Supplied information:
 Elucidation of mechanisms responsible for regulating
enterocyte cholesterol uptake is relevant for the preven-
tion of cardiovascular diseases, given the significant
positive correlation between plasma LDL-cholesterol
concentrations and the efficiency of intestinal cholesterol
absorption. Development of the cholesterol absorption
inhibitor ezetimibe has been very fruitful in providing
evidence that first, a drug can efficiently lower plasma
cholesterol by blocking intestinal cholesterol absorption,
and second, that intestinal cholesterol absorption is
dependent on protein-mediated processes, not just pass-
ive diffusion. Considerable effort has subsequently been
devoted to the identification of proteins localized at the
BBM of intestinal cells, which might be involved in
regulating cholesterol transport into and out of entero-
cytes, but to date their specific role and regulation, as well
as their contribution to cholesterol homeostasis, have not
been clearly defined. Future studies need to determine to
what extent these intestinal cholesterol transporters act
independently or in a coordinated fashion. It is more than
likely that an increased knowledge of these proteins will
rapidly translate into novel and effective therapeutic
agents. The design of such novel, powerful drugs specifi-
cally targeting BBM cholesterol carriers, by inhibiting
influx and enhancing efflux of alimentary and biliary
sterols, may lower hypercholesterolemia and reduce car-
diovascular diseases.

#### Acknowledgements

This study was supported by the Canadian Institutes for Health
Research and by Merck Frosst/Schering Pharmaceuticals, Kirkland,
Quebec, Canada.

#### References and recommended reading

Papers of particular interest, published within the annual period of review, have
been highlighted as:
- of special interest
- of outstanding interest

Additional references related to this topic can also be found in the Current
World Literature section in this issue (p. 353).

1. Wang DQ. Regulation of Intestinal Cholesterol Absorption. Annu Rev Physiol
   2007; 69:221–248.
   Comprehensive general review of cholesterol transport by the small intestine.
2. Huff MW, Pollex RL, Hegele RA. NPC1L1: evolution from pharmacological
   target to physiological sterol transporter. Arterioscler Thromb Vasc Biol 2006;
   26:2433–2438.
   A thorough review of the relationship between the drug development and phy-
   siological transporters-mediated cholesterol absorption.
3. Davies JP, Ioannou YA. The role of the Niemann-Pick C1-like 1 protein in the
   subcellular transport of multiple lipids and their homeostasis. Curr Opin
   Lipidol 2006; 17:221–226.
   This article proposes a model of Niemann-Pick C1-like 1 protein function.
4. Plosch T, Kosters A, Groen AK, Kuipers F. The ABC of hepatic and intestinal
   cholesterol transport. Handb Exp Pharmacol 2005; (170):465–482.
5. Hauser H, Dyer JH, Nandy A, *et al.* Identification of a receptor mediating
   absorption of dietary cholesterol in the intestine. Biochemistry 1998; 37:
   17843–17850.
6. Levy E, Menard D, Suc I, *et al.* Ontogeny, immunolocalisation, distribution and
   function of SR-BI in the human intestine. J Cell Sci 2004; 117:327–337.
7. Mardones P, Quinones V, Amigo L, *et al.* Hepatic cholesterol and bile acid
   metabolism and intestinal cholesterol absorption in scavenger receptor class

* * *

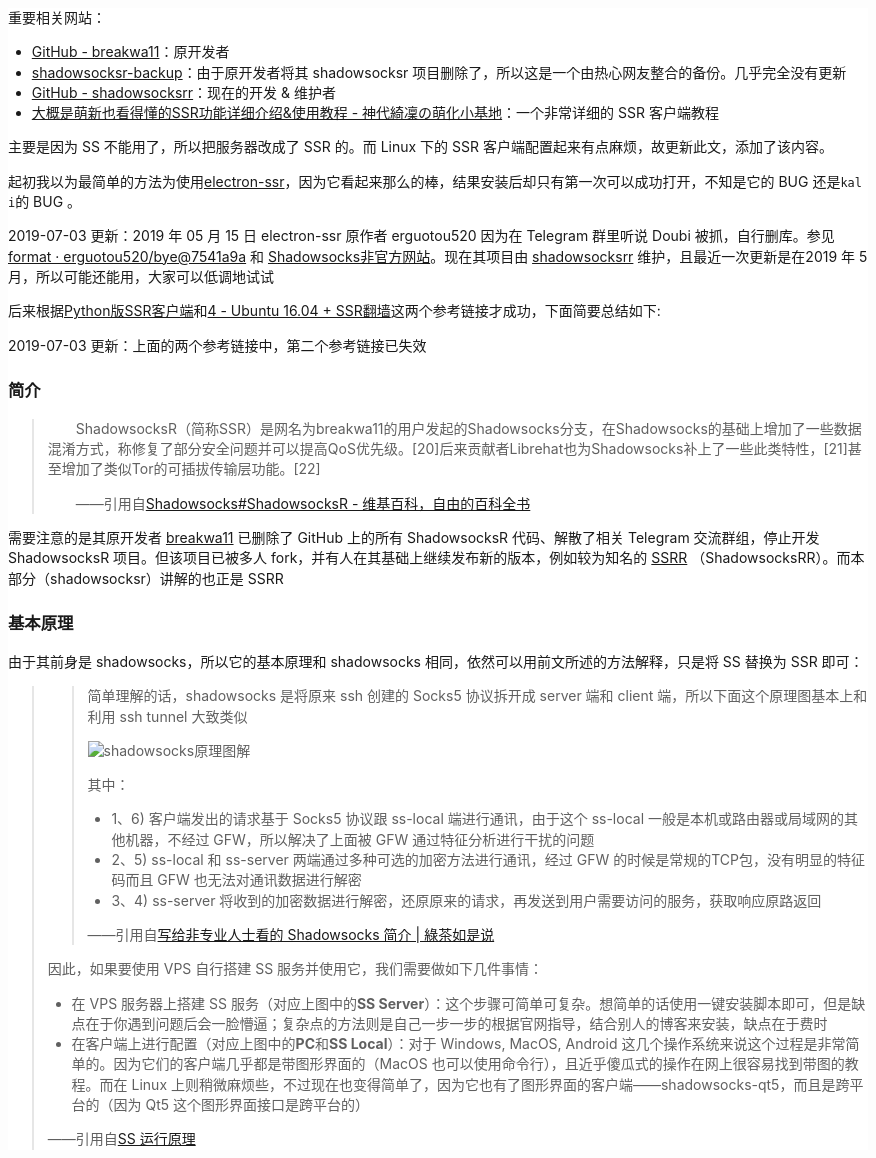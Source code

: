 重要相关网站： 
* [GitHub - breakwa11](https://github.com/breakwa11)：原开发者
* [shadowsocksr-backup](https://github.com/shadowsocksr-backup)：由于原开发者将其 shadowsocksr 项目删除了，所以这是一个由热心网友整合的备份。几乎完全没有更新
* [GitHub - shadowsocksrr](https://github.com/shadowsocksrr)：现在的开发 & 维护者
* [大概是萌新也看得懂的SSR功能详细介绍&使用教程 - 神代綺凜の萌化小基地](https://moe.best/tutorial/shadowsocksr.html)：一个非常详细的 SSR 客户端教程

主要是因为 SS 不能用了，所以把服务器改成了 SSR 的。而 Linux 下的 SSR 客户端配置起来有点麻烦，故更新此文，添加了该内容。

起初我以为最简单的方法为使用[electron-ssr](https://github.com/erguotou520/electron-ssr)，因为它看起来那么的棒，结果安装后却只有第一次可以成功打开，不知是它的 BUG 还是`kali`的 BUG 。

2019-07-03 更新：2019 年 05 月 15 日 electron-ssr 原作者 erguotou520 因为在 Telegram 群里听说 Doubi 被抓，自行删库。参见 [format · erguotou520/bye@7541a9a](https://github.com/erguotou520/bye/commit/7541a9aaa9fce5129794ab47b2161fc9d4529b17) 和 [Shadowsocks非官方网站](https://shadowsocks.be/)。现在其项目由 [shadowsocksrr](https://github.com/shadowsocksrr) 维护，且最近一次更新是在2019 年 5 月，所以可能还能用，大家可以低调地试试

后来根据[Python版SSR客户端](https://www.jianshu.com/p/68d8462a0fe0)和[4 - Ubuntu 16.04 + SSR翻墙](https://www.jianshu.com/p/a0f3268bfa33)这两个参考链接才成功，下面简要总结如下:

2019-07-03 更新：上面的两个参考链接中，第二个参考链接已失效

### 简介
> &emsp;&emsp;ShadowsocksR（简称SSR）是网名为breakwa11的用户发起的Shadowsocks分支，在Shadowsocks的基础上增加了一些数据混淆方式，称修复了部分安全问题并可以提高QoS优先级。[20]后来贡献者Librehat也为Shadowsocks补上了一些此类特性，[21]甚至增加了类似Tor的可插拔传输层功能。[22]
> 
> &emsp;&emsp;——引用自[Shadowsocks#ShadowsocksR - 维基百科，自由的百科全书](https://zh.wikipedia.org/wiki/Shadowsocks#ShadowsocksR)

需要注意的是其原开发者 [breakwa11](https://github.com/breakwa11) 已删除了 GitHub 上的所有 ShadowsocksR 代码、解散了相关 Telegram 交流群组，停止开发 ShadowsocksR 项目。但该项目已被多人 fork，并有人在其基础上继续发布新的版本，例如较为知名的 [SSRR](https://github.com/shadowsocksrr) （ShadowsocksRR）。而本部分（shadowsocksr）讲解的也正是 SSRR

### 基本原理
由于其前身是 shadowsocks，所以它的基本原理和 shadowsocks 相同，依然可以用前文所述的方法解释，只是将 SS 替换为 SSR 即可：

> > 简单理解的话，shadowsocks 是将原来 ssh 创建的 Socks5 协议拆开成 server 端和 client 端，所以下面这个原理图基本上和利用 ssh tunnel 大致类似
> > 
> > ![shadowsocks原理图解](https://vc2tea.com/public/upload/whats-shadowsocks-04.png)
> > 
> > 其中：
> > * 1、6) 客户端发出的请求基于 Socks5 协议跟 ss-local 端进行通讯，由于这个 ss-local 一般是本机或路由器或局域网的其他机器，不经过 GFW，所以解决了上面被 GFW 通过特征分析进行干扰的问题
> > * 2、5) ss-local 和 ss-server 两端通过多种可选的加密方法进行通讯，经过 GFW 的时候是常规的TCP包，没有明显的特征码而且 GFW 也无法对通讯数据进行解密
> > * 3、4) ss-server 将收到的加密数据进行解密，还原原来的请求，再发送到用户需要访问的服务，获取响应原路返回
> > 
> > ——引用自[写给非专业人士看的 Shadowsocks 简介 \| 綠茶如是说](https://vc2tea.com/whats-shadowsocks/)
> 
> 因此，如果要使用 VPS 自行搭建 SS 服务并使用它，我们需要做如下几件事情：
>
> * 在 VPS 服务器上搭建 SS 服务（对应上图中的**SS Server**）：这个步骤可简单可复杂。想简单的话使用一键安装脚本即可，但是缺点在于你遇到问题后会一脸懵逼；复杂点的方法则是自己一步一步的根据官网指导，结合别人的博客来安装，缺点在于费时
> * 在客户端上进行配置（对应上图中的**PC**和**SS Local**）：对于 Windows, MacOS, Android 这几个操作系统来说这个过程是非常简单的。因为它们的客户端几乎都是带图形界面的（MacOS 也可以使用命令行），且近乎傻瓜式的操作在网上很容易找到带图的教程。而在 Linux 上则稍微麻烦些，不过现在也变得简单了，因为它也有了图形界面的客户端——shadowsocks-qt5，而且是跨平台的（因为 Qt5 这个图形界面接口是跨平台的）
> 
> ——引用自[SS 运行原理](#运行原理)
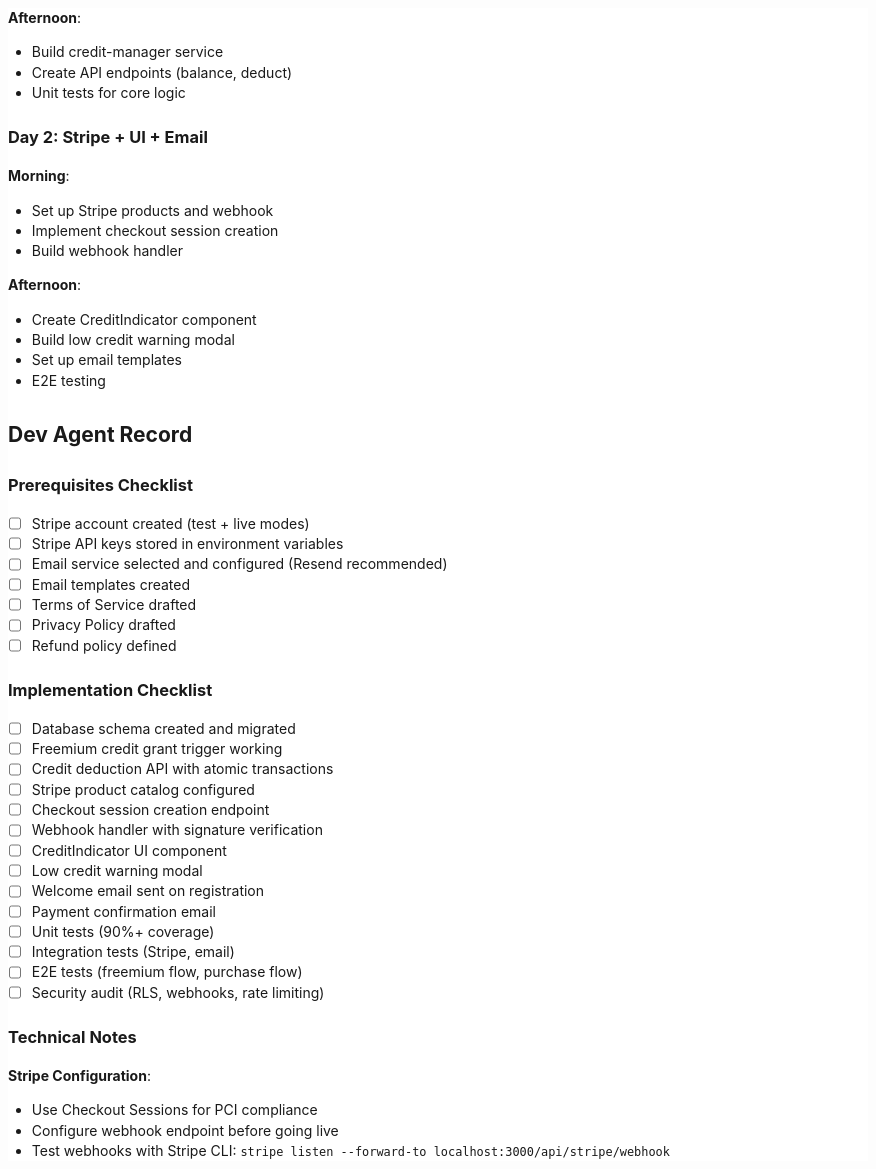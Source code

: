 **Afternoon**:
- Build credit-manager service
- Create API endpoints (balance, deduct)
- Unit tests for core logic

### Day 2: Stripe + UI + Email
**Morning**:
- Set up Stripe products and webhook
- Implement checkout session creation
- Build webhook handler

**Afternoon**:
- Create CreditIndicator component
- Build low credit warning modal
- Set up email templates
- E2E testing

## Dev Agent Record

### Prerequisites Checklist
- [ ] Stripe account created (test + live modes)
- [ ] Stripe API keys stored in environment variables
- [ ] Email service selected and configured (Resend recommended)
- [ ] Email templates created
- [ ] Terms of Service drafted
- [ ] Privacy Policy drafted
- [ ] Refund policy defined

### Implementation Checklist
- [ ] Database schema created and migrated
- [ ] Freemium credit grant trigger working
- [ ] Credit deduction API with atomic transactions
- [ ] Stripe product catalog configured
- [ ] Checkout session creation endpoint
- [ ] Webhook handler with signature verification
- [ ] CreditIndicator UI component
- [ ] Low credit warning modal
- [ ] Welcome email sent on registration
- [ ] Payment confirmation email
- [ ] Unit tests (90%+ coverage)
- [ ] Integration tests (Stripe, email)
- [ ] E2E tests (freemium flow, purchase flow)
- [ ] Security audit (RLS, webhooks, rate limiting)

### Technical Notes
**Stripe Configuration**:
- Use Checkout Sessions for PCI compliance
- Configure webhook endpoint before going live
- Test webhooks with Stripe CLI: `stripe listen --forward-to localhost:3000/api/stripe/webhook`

Task requirements: Print again the lines of the entries above that fall between the line holding "devoted to the" and the line holding "cytes, but to", inclusive, exactly as they stand.

Output below:
devoted to the identification of proteins localized at the
BBM of intestinal cells, which might be involved in
regulating cholesterol transport into and out of entero-
cytes, but to date their specific role and regulation, as well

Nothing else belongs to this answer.